Das Kita-Gesetz sei zwar ein Segen, zugleich aber auch eine große Herausforderung für die Finanzpolitiker, sagte der NRW-CDU-Politiker Jens Kamieth im Dlf. Es gehe darum, mit den Zahlungen des Bundes tatsächlich nachhaltige Qualitätssteigerung zu erreichen.

Jens Kamieth im Gespräch mit Ute Meyer | 14.12.2018
    Gummistiefel in einer Kita in Essen, NRW am 27.1.2014
    Gummistiefel in einer Kita in Essen. Mehr Betreuer pro Kind wollen CDU und FDP (dpa / Rolf Vennenbernd)
    Ute Meyer: Für Kitas soll es mehr Geld geben. Heute haben Bundestag und Bundesrat das sogenannte Gute-Kita-Gesetz beschlossen. Der Bund wird in den kommenden drei Jahren 5,5 Milliarden Euro an die Bundesländer überweisen, damit Kitas ausgebaut und verbessert werden können. Wie das Geld angelegt wird, ist dabei Ländersache. Einige Bundesländer legen den Schwerpunkt auf eine Entlastung der Eltern durch weitgehende Beitragsfreiheit, andere Bundesländer wollen mehr in die Qualität der pädagogischen Betreuung investieren.

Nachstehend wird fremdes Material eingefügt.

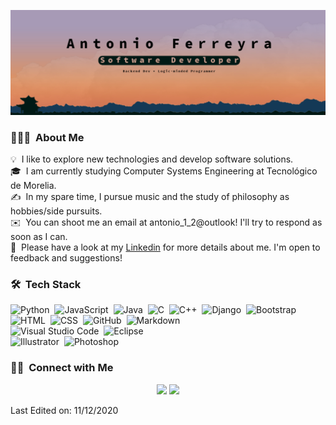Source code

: ![Aditya Vikram Singh Banner](Banner_GitHub.jpg)



<!-- ## 👋 &nbsp;Hi! I'm Antonio -->

### 👨🏻‍💻 &nbsp;About Me

💡 &nbsp;I like to explore new technologies and develop software solutions.\
🎓 &nbsp;I am currently studying Computer Systems Engineering at Tecnológico de Morelia.\
✍️ &nbsp;In my spare time, I pursue music and the study of philosophy as hobbies/side pursuits.\
✉️ &nbsp;You can shoot me an email at antonio_1_2@outlook! I'll try to respond as soon as I can.\
📄 &nbsp;Please have a look at my [Linkedin](www.linkedin.com/in/marco-antonio-méndez-ferreyra-19b80726a) for more details about me. I'm open to feedback and suggestions!





### 🛠 &nbsp;Tech Stack

![Python](https://img.shields.io/badge/-Python-05122A?style=flat&logo=python)&nbsp;
![JavaScript](https://img.shields.io/badge/-JavaScript-05122A?style=flat&logo=javascript)&nbsp;
![Java](https://img.shields.io/badge/-Java-05122A?style=flat&logo=Java&logoColor=FFA518)&nbsp;
![C](https://img.shields.io/badge/-C-05122A?style=flat&logo=C&logoColor=A8B9CC)&nbsp;
![C++](https://img.shields.io/badge/-C++-05122A?style=flat&logo=C%2B%2B&logoColor=00599C)&nbsp;
![Django](https://img.shields.io/badge/-Django-05122A?style=flat&logo=django&logoColor=092E20)&nbsp;
![Bootstrap](https://img.shields.io/badge/-Bootstrap-05122A?style=flat&logo=bootstrap&logoColor=563D7C)\
![HTML](https://img.shields.io/badge/-HTML-05122A?style=flat&logo=HTML5)&nbsp;
![CSS](https://img.shields.io/badge/-CSS-05122A?style=flat&logo=CSS3&logoColor=1572B6)&nbsp;
![GitHub](https://img.shields.io/badge/-GitHub-05122A?style=flat&logo=github)&nbsp;
![Markdown](https://img.shields.io/badge/-Markdown-05122A?style=flat&logo=markdown)\
![Visual Studio Code](https://img.shields.io/badge/-Visual%20Studio%20Code-05122A?style=flat&logo=visual-studio-code&logoColor=007ACC)&nbsp;
![Eclipse](https://img.shields.io/badge/-Eclipse-05122A?style=flat&logo=eclipse-ide&logoColor=2C2255)\
![Illustrator](https://img.shields.io/badge/-Illustrator-05122A?style=flat&logo=adobe-illustrator)&nbsp;
![Photoshop](https://img.shields.io/badge/-Photoshop-05122A?style=flat&logo=adobe-photoshop)&nbsp;




### 🤝🏻 &nbsp;Connect with Me

<p align="center">
<a href="www.linkedin.com/in/marco-antonio-méndez-ferreyra-19b80726a"><img src="https://img.shields.io/badge/-Marco%20Antonio%20Mendez%20Ferreyra-0077B5?style=flat&logo=Linkedin&logoColor=white"/></a>
<a href="mailto:antonio_1_2@outlook.com"><img src="https://img.shields.io/badge/-antonio__1__2@outlook.com-D14836?style=flat&logo=Gmail&logoColor=white"/></a>
</p>



Last Edited on: 11/12/2020
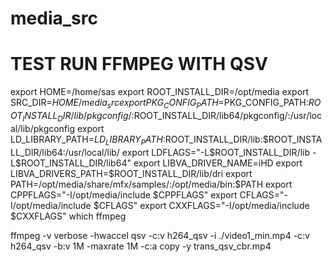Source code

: # media_src

# TEST RUN FFMPEG WITH QSV

export HOME=/home/sas
export ROOT_INSTALL_DIR=/opt/media
export SRC_DIR=$HOME/media_src
export PKG_CONFIG_PATH=$PKG_CONFIG_PATH:$ROOT_INSTALL_DIR/lib/pkgconfig/:$ROOT_INSTALL_DIR/lib64/pkgconfig/:/usr/local/lib/pkgconfig
export LD_LIBRARY_PATH=$LD_LIBRARY_PATH:$ROOT_INSTALL_DIR/lib:$ROOT_INSTALL_DIR/lib64:/usr/local/lib/
export LDFLAGS="-L$ROOT_INSTALL_DIR/lib -L$ROOT_INSTALL_DIR/lib64"
export LIBVA_DRIVER_NAME=iHD
export LIBVA_DRIVERS_PATH=$ROOT_INSTALL_DIR/lib/dri
export PATH=/opt/media/share/mfx/samples/:/opt/media/bin:$PATH
export CPPFLAGS="-I/opt/media/include $CPPFLAGS"
export CFLAGS="-I/opt/media/include $CFLAGS"
export CXXFLAGS="-I/opt/media/include $CXXFLAGS"
which ffmpeg

ffmpeg -v verbose -hwaccel qsv -c:v h264_qsv -i ./video1_min.mp4 -c:v h264_qsv -b:v 1M -maxrate 1M -c:a copy -y trans_qsv_cbr.mp4
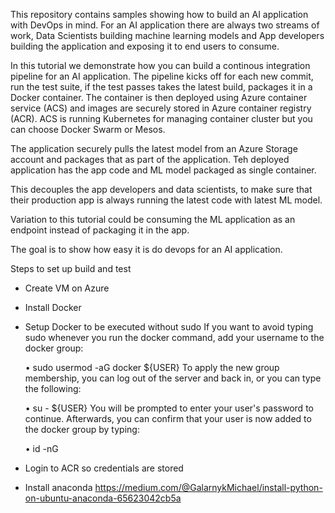 This repository contains samples showing how to build an AI application with DevOps in mind. For an AI application there are always two streams of work, Data Scientists building machine learning models and App developers building the application and exposing it to end users to consume.

In this tutorial we demonstrate how you can build a continous integration pipeline for an AI application. The pipeline kicks off for each new commit, run the test suite, if the test passes takes the latest build, packages it in a Docker container. The container is then deployed using Azure container service (ACS) and images are securely stored in Azure container registry (ACR). ACS is running Kubernetes for managing container cluster but you can choose Docker Swarm or Mesos.

The application securely pulls the latest model from an Azure Storage account and packages that as part of the application. Teh deployed application has the app code and ML model packaged as single container.

This decouples the app developers and data scientists, to make sure that their production app is always running the latest code with latest ML model.

Variation to this tutorial could be consuming the ML application as an endpoint instead of packaging it in the app.

The goal is to show how easy it is do devops for an AI application.


Steps to set up build and test
* Create VM on Azure
* Install Docker
* Setup Docker to be executed without sudo
If you want to avoid typing sudo whenever you run the docker command, add your username to the docker group:

	• sudo usermod -aG docker ${USER}
To apply the new group membership, you can log out of the server and back in, or you can type the following:

	• su - ${USER}
You will be prompted to enter your user's password to continue. Afterwards, you can confirm that your user is now added to the docker group by typing:

	• id -nG
* Login to ACR so credentials are stored
* Install anaconda
https://medium.com/@GalarnykMichael/install-python-on-ubuntu-anaconda-65623042cb5a
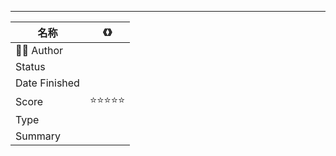 ---
|名称|《》|
|---|---|
|🙎‍♀️ Author  |   |
| Status  |   |
| Date Finished   |    |
|Score | ⭐⭐⭐⭐⭐  |
|Type  |   |
|Summary|   |
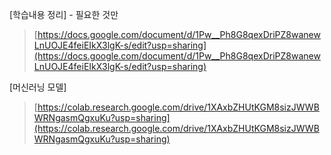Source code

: [학습내용 정리] - 필요한 것만
>[https://docs.google.com/document/d/1Pw__Ph8G8qexDriPZ8wanewLnUOJE4feiEIkX3lgK-s/edit?usp=sharing](https://docs.google.com/document/d/1Pw__Ph8G8qexDriPZ8wanewLnUOJE4feiEIkX3lgK-s/edit?usp=sharing)

[머신러닝 모델]
>[https://colab.research.google.com/drive/1XAxbZHUtKGM8sizJWWBWRNgasmQgxuKu?usp=sharing](https://colab.research.google.com/drive/1XAxbZHUtKGM8sizJWWBWRNgasmQgxuKu?usp=sharing)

    Im konservativ-liberal regierten Nordrhein-Westfalen zum Beispiel hat sich der Landtag gestern gegen eine weitere Entlastung der Eltern entschieden, stattdessen soll das Geld in die Verbesserung der Betreuung fließen. Jens Kamieth ist Sprecher der CDU-Fraktion für Familie, Kinder und Jugend im Düsseldorfer Landtag. Herr Kamieth, Sie haben gestern einen Antrag der SPD, alle Kitas in Nordrhein-Westfalen beitragsfrei zu stellen, abgelehnt. Warum?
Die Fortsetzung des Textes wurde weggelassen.